To perform evaluations of the CONTOUR PLUS LINK 2.4 blood glucose monitoring system (BGMS) assessed according to ISO 15197:2013 criteria. Clinical trial registered at ClinicalTrials.gov (NCT01824355). In a laboratory study (Study 1), capillary fingertip blood samples from 100 subjects were evaluated in duplicate, using three test strip lots. In a clinical trial (Study 2), 113 adults with diabetes were enrolled, and BGMS results and Yellow Springs Instruments (YSI) analyzer reference measurements were compared for subject- and trial staff-obtained fingertip blood and subject-obtained palm blood. Subjects completed a questionnaire to evaluate BGMS ease of use. In Study 1, 100% of combined results (all test strip lots) fulfilled ISO 15197:2013 section 6.3 criteria. In Study 2, 97.7% of subject-obtained fingertip results and 100% of trial staff-obtained fingertip results met ISO 15197:2013 section 8 criteria.

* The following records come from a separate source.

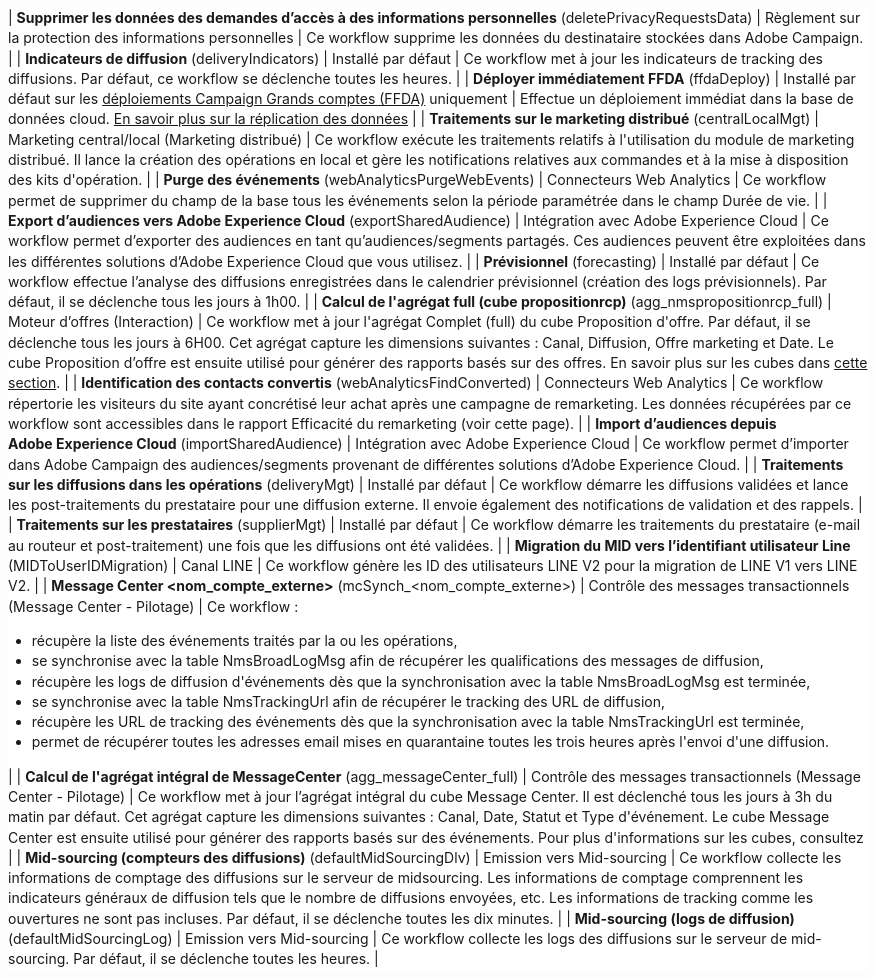 | **Supprimer les données des demandes d’accès à des informations personnelles** (deletePrivacyRequestsData) | Règlement sur la protection des informations personnelles | Ce workflow supprime les données du destinataire stockées dans Adobe Campaign. |
| **Indicateurs de diffusion** (deliveryIndicators) | Installé par défaut | Ce workflow met à jour les indicateurs de tracking des diffusions. Par défaut, ce workflow se déclenche toutes les heures. |
| **Déployer immédiatement FFDA** (ffdaDeploy) | Installé par défaut sur les [déploiements Campaign Grands comptes (FFDA)](../../v8/architecture/enterprise-deployment.md) uniquement | Effectue un déploiement immédiat dans la base de données cloud. [En savoir plus sur la réplication des données](../../v8/architecture/replication.md) |
| **Traitements sur le marketing distribué** (centralLocalMgt) | Marketing central/local (Marketing distribué) | Ce workflow exécute les traitements relatifs à l&#39;utilisation du module de marketing distribué. Il lance la création des opérations en local et gère les notifications relatives aux commandes et à la mise à disposition des kits d&#39;opération. |
| **Purge des événements** (webAnalyticsPurgeWebEvents) | Connecteurs Web Analytics | Ce workflow permet de supprimer du champ de la base tous les événements selon la période paramétrée dans le champ Durée de vie. |
| **Export d’audiences vers Adobe Experience Cloud** (exportSharedAudience) | Intégration avec Adobe Experience Cloud | Ce workflow permet d’exporter des audiences en tant qu’audiences/segments partagés. Ces audiences peuvent être exploitées dans les différentes solutions d’Adobe Experience Cloud que vous utilisez. |
| **Prévisionnel** (forecasting) | Installé par défaut | Ce workflow effectue l’analyse des diffusions enregistrées dans le calendrier prévisionnel (création des logs prévisionnels). Par défaut, il se déclenche tous les jours à 1h00. |
| **Calcul de l&#39;agrégat full (cube propositionrcp)** (agg_nmspropositionrcp_full) | Moteur d’offres (Interaction) | Ce workflow met à jour l&#39;agrégat Complet (full) du cube Proposition d&#39;offre. Par défaut, il se déclenche tous les jours à 6H00. Cet agrégat capture les dimensions suivantes : Canal, Diffusion, Offre marketing et Date. Le cube Proposition d’offre est ensuite utilisé pour générer des rapports basés sur des offres. En savoir plus sur les cubes dans [cette section](../../v8/reporting/gs-cubes.md). |
| **Identification des contacts convertis** (webAnalyticsFindConverted) | Connecteurs Web Analytics | Ce workflow répertorie les visiteurs du site ayant concrétisé leur achat après une campagne de remarketing. Les données récupérées par ce workflow sont accessibles dans le rapport Efficacité du remarketing (voir cette page). |
| **Import d’audiences depuis Adobe Experience Cloud** (importSharedAudience) | Intégration avec Adobe Experience Cloud | Ce workflow permet d’importer dans Adobe Campaign des audiences/segments provenant de différentes solutions d’Adobe Experience Cloud. |
| **Traitements sur les diffusions dans les opérations** (deliveryMgt) | Installé par défaut | Ce workflow démarre les diffusions validées et lance les post-traitements du prestataire pour une diffusion externe. Il envoie également des notifications de validation et des rappels. |
| **Traitements sur les prestataires** (supplierMgt) | Installé par défaut | Ce workflow démarre les traitements du prestataire (e-mail au routeur et post-traitement) une fois que les diffusions ont été validées. |
| **Migration du MID vers l’identifiant utilisateur Line** (MIDToUserIDMigration) | Canal LINE | Ce workflow génère les ID des utilisateurs LINE V2 pour la migration de LINE V1 vers LINE V2. |
| **Message Center &lt;nom_compte_externe>** (mcSynch_&lt;nom_compte_externe>) | Contrôle des messages transactionnels (Message Center - Pilotage) | Ce workflow : <ul><li>récupère la liste des événements traités par la ou les opérations,</li><li>se synchronise avec la table NmsBroadLogMsg afin de récupérer les qualifications des messages de diffusion,</li><li>récupère les logs de diffusion d&#39;événements dès que la synchronisation avec la table NmsBroadLogMsg est terminée,</li><li>se synchronise avec la table NmsTrackingUrl afin de récupérer le tracking des URL de diffusion,</li><li>récupère les URL de tracking des événements dès que la synchronisation avec la table NmsTrackingUrl est terminée,</li><li>permet de récupérer toutes les adresses email mises en quarantaine toutes les trois heures après l&#39;envoi d&#39;une diffusion.</li></ul> |
| **Calcul de l&#39;agrégat intégral de MessageCenter** (agg_messageCenter_full) | Contrôle des messages transactionnels (Message Center - Pilotage) | Ce workflow met à jour l’agrégat intégral du cube Message Center. Il est déclenché tous les jours à 3h du matin par défaut. Cet agrégat capture les dimensions suivantes : Canal, Date, Statut et Type d&#39;événement. Le cube Message Center est ensuite utilisé pour générer des rapports basés sur des événements. Pour plus d&#39;informations sur les cubes, consultez |
| **Mid-sourcing (compteurs des diffusions)** (defaultMidSourcingDlv) | Emission vers Mid-sourcing | Ce workflow collecte les informations de comptage des diffusions sur le serveur de midsourcing. Les informations de comptage comprennent les indicateurs généraux de diffusion tels que le nombre de diffusions envoyées, etc. Les informations de tracking comme les ouvertures ne sont pas incluses. Par défaut, il se déclenche toutes les dix minutes. |
| **Mid-sourcing (logs de diffusion)** (defaultMidSourcingLog) | Emission vers Mid-sourcing | Ce workflow collecte les logs des diffusions sur le serveur de mid-sourcing. Par défaut, il se déclenche toutes les heures. |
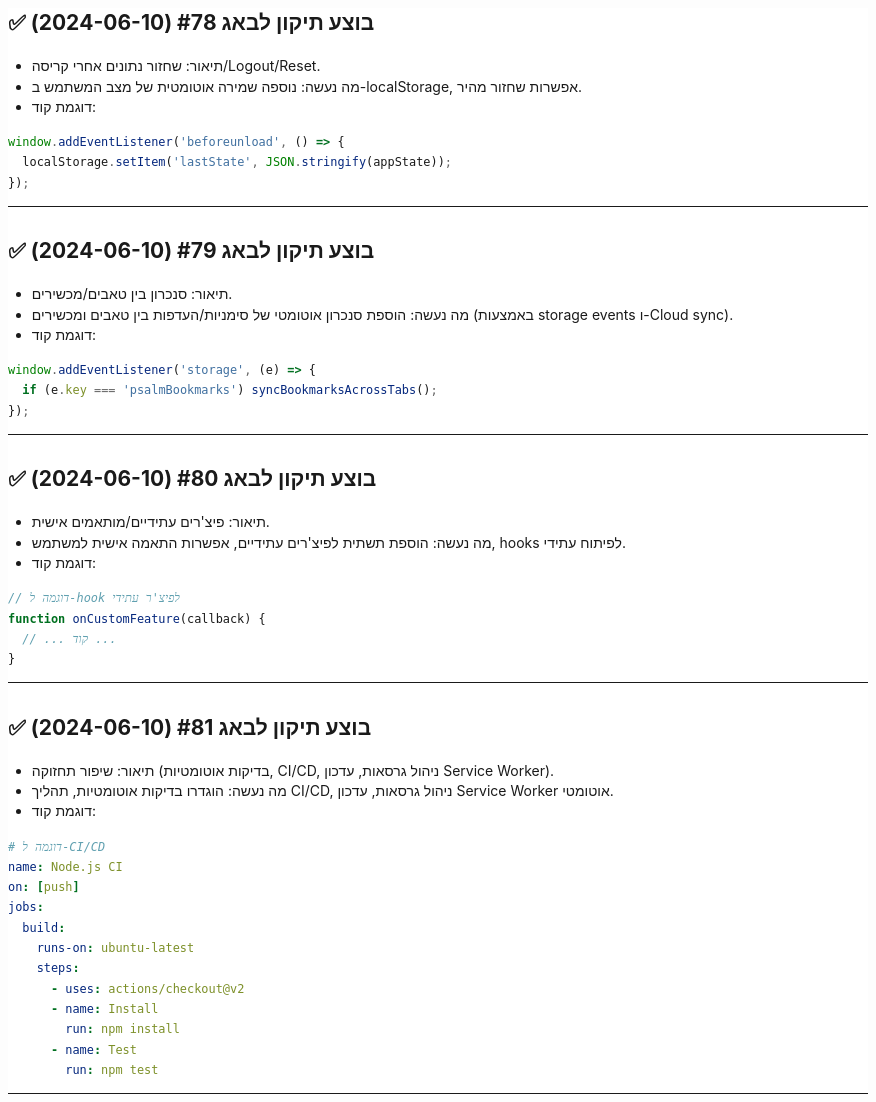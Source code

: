 
## ✅ בוצע תיקון לבאג #78 (2024-06-10)
- תיאור: שחזור נתונים אחרי קריסה/Logout/Reset.
- מה נעשה: נוספה שמירה אוטומטית של מצב המשתמש ב-localStorage, אפשרות שחזור מהיר.
- דוגמת קוד:
```js
window.addEventListener('beforeunload', () => {
  localStorage.setItem('lastState', JSON.stringify(appState));
});
```

---

## ✅ בוצע תיקון לבאג #79 (2024-06-10)
- תיאור: סנכרון בין טאבים/מכשירים.
- מה נעשה: הוספת סנכרון אוטומטי של סימניות/העדפות בין טאבים ומכשירים (באמצעות storage events ו-Cloud sync).
- דוגמת קוד:
```js
window.addEventListener('storage', (e) => {
  if (e.key === 'psalmBookmarks') syncBookmarksAcrossTabs();
});
```

---

## ✅ בוצע תיקון לבאג #80 (2024-06-10)
- תיאור: פיצ'רים עתידיים/מותאמים אישית.
- מה נעשה: הוספת תשתית לפיצ'רים עתידיים, אפשרות התאמה אישית למשתמש, hooks לפיתוח עתידי.
- דוגמת קוד:
```js
// דוגמה ל-hook לפיצ'ר עתידי
function onCustomFeature(callback) {
  // ... קוד ...
}
```

---

## ✅ בוצע תיקון לבאג #81 (2024-06-10)
- תיאור: שיפור תחזוקה (בדיקות אוטומטיות, CI/CD, ניהול גרסאות, עדכון Service Worker).
- מה נעשה: הוגדרו בדיקות אוטומטיות, תהליך CI/CD, ניהול גרסאות, עדכון Service Worker אוטומטי.
- דוגמת קוד:
```yml
# דוגמה ל-CI/CD
name: Node.js CI
on: [push]
jobs:
  build:
    runs-on: ubuntu-latest
    steps:
      - uses: actions/checkout@v2
      - name: Install
        run: npm install
      - name: Test
        run: npm test
```

---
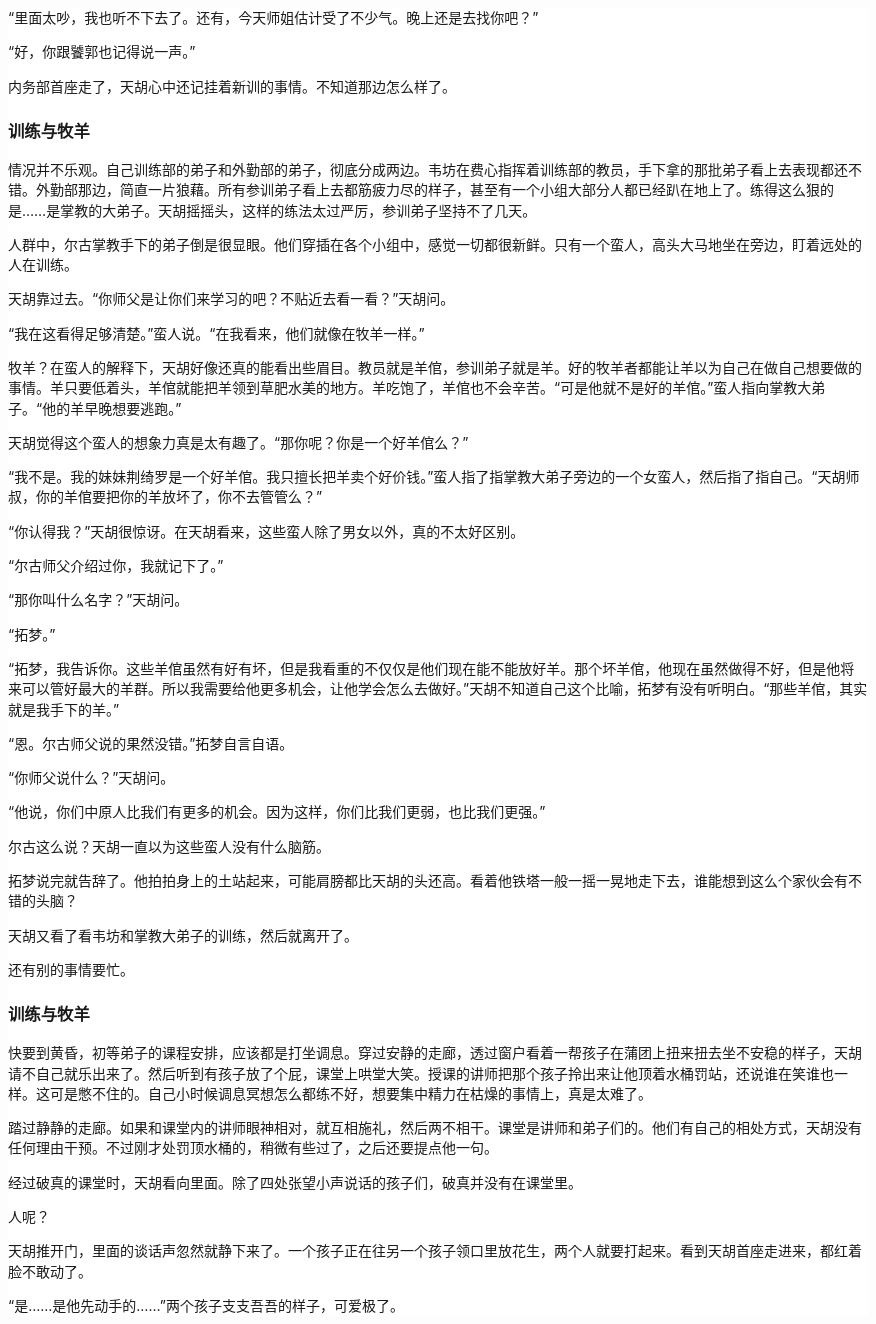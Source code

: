 “里面太吵，我也听不下去了。还有，今天师姐估计受了不少气。晚上还是去找你吧？”

“好，你跟饕郭也记得说一声。”

内务部首座走了，天胡心中还记挂着新训的事情。不知道那边怎么样了。

### 训练与牧羊

情况并不乐观。自己训练部的弟子和外勤部的弟子，彻底分成两边。韦坊在费心指挥着训练部的教员，手下拿的那批弟子看上去表现都还不错。外勤部那边，简直一片狼藉。所有参训弟子看上去都筋疲力尽的样子，甚至有一个小组大部分人都已经趴在地上了。练得这么狠的是……是掌教的大弟子。天胡摇摇头，这样的练法太过严厉，参训弟子坚持不了几天。

人群中，尔古掌教手下的弟子倒是很显眼。他们穿插在各个小组中，感觉一切都很新鲜。只有一个蛮人，高头大马地坐在旁边，盯着远处的人在训练。

天胡靠过去。“你师父是让你们来学习的吧？不贴近去看一看？”天胡问。

“我在这看得足够清楚。”蛮人说。“在我看来，他们就像在牧羊一样。”

牧羊？在蛮人的解释下，天胡好像还真的能看出些眉目。教员就是羊倌，参训弟子就是羊。好的牧羊者都能让羊以为自己在做自己想要做的事情。羊只要低着头，羊倌就能把羊领到草肥水美的地方。羊吃饱了，羊倌也不会辛苦。“可是他就不是好的羊倌。”蛮人指向掌教大弟子。“他的羊早晚想要逃跑。”

天胡觉得这个蛮人的想象力真是太有趣了。“那你呢？你是一个好羊倌么？”

“我不是。我的妹妹荆绮罗是一个好羊倌。我只擅长把羊卖个好价钱。”蛮人指了指掌教大弟子旁边的一个女蛮人，然后指了指自己。“天胡师叔，你的羊倌要把你的羊放坏了，你不去管管么？”

“你认得我？”天胡很惊讶。在天胡看来，这些蛮人除了男女以外，真的不太好区别。

“尔古师父介绍过你，我就记下了。”

“那你叫什么名字？”天胡问。

“拓梦。”

“拓梦，我告诉你。这些羊倌虽然有好有坏，但是我看重的不仅仅是他们现在能不能放好羊。那个坏羊倌，他现在虽然做得不好，但是他将来可以管好最大的羊群。所以我需要给他更多机会，让他学会怎么去做好。”天胡不知道自己这个比喻，拓梦有没有听明白。“那些羊倌，其实就是我手下的羊。”

“恩。尔古师父说的果然没错。”拓梦自言自语。

“你师父说什么？”天胡问。

“他说，你们中原人比我们有更多的机会。因为这样，你们比我们更弱，也比我们更强。”

尔古这么说？天胡一直以为这些蛮人没有什么脑筋。

拓梦说完就告辞了。他拍拍身上的土站起来，可能肩膀都比天胡的头还高。看着他铁塔一般一摇一晃地走下去，谁能想到这么个家伙会有不错的头脑？

天胡又看了看韦坊和掌教大弟子的训练，然后就离开了。

还有别的事情要忙。

### 训练与牧羊

快要到黄昏，初等弟子的课程安排，应该都是打坐调息。穿过安静的走廊，透过窗户看着一帮孩子在蒲团上扭来扭去坐不安稳的样子，天胡请不自己就乐出来了。然后听到有孩子放了个屁，课堂上哄堂大笑。授课的讲师把那个孩子拎出来让他顶着水桶罚站，还说谁在笑谁也一样。这可是憋不住的。自己小时候调息冥想怎么都练不好，想要集中精力在枯燥的事情上，真是太难了。

踏过静静的走廊。如果和课堂内的讲师眼神相对，就互相施礼，然后两不相干。课堂是讲师和弟子们的。他们有自己的相处方式，天胡没有任何理由干预。不过刚才处罚顶水桶的，稍微有些过了，之后还要提点他一句。

经过破真的课堂时，天胡看向里面。除了四处张望小声说话的孩子们，破真并没有在课堂里。

人呢？

天胡推开门，里面的谈话声忽然就静下来了。一个孩子正在往另一个孩子领口里放花生，两个人就要打起来。看到天胡首座走进来，都红着脸不敢动了。

“是……是他先动手的……”两个孩子支支吾吾的样子，可爱极了。
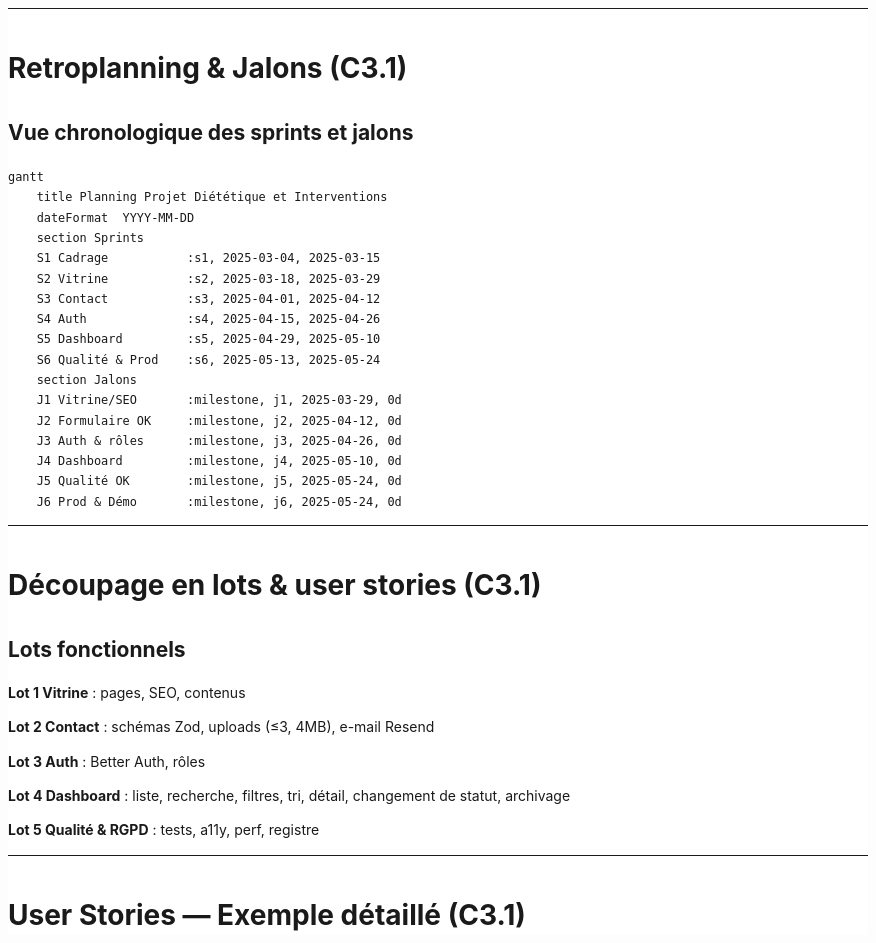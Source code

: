 </div>



---

# Retroplanning & Jalons (C3.1)

## Vue chronologique des sprints et jalons

```mermaid
gantt
    title Planning Projet Diététique et Interventions
    dateFormat  YYYY-MM-DD
    section Sprints
    S1 Cadrage           :s1, 2025-03-04, 2025-03-15
    S2 Vitrine           :s2, 2025-03-18, 2025-03-29
    S3 Contact           :s3, 2025-04-01, 2025-04-12
    S4 Auth              :s4, 2025-04-15, 2025-04-26
    S5 Dashboard         :s5, 2025-04-29, 2025-05-10
    S6 Qualité & Prod    :s6, 2025-05-13, 2025-05-24
    section Jalons
    J1 Vitrine/SEO       :milestone, j1, 2025-03-29, 0d
    J2 Formulaire OK     :milestone, j2, 2025-04-12, 0d
    J3 Auth & rôles      :milestone, j3, 2025-04-26, 0d
    J4 Dashboard         :milestone, j4, 2025-05-10, 0d
    J5 Qualité OK        :milestone, j5, 2025-05-24, 0d
    J6 Prod & Démo       :milestone, j6, 2025-05-24, 0d
```



---

# Découpage en lots & user stories (C3.1)

## Lots fonctionnels

**Lot 1 Vitrine** : pages, SEO, contenus

**Lot 2 Contact** : schémas Zod, uploads (≤3, 4MB), e-mail Resend

**Lot 3 Auth** : Better Auth, rôles

**Lot 4 Dashboard** : liste, recherche, filtres, tri, détail, changement de statut, archivage

**Lot 5 Qualité & RGPD** : tests, a11y, perf, registre



---

# User Stories — Exemple détaillé (C3.1)
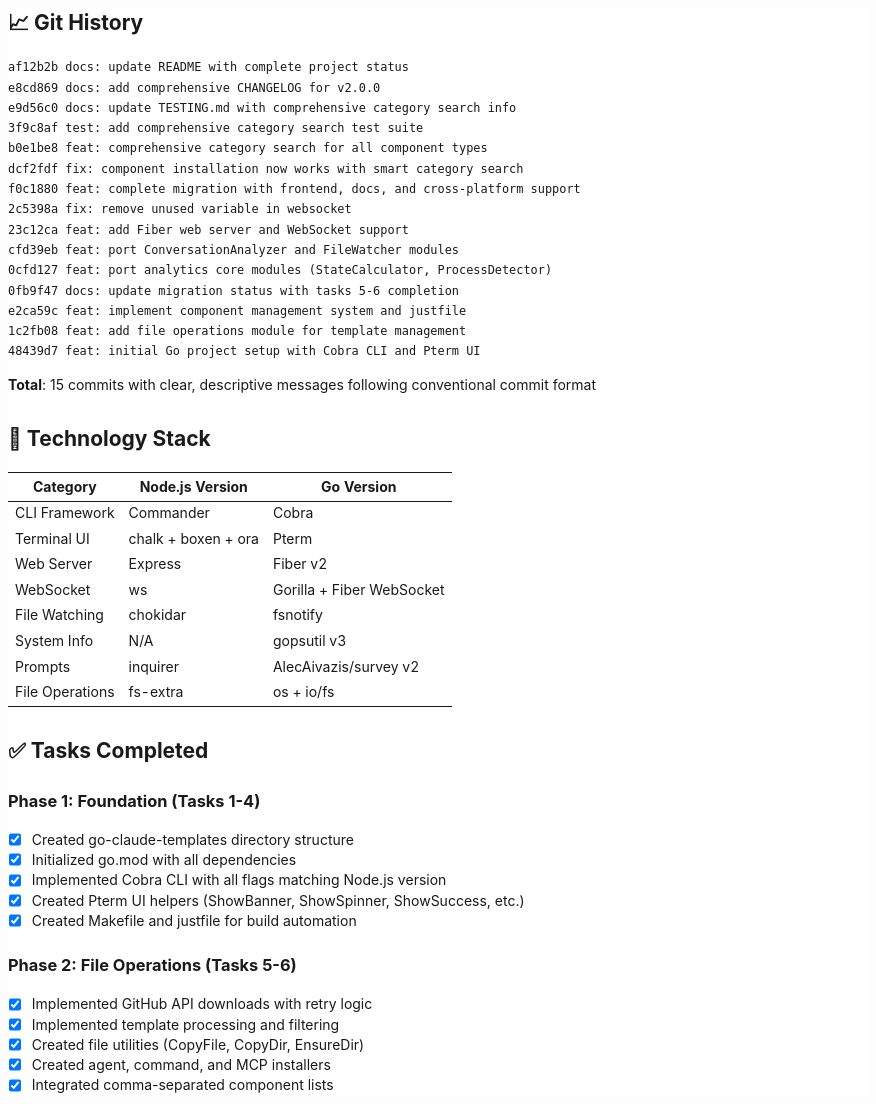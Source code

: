 ## 📈 Git History

```
af12b2b docs: update README with complete project status
e8cd869 docs: add comprehensive CHANGELOG for v2.0.0
e9d56c0 docs: update TESTING.md with comprehensive category search info
3f9c8af test: add comprehensive category search test suite
b0e1be8 feat: comprehensive category search for all component types
dcf2fdf fix: component installation now works with smart category search
f0c1880 feat: complete migration with frontend, docs, and cross-platform support
2c5398a fix: remove unused variable in websocket
23c12ca feat: add Fiber web server and WebSocket support
cfd39eb feat: port ConversationAnalyzer and FileWatcher modules
0cfd127 feat: port analytics core modules (StateCalculator, ProcessDetector)
0fb9f47 docs: update migration status with tasks 5-6 completion
e2ca59c feat: implement component management system and justfile
1c2fb08 feat: add file operations module for template management
48439d7 feat: initial Go project setup with Cobra CLI and Pterm UI
```

**Total**: 15 commits with clear, descriptive messages following conventional commit format

## 🎯 Technology Stack

| Category | Node.js Version | Go Version |
|----------|----------------|------------|
| CLI Framework | Commander | Cobra |
| Terminal UI | chalk + boxen + ora | Pterm |
| Web Server | Express | Fiber v2 |
| WebSocket | ws | Gorilla + Fiber WebSocket |
| File Watching | chokidar | fsnotify |
| System Info | N/A | gopsutil v3 |
| Prompts | inquirer | AlecAivazis/survey v2 |
| File Operations | fs-extra | os + io/fs |

## ✅ Tasks Completed

### Phase 1: Foundation (Tasks 1-4)
- [x] Created go-claude-templates directory structure
- [x] Initialized go.mod with all dependencies
- [x] Implemented Cobra CLI with all flags matching Node.js version
- [x] Created Pterm UI helpers (ShowBanner, ShowSpinner, ShowSuccess, etc.)
- [x] Created Makefile and justfile for build automation

### Phase 2: File Operations (Tasks 5-6)
- [x] Implemented GitHub API downloads with retry logic
- [x] Implemented template processing and filtering
- [x] Created file utilities (CopyFile, CopyDir, EnsureDir)
- [x] Created agent, command, and MCP installers
- [x] Integrated comma-separated component lists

Additionally, 93.8% of palm results were within ± 15 mg/dL of mean YSI measurements for glucose concentrations <100 mg/dL or ± 15% for glucose concentrations ≥100 mg/dL. Most subjects found the BGMS easy to use. There were three non-serious, non-device related adverse events. The BGMS exceeded minimum ISO 15197:2013-specified accuracy criteria in the laboratory and in the hands of lay users with diabetes.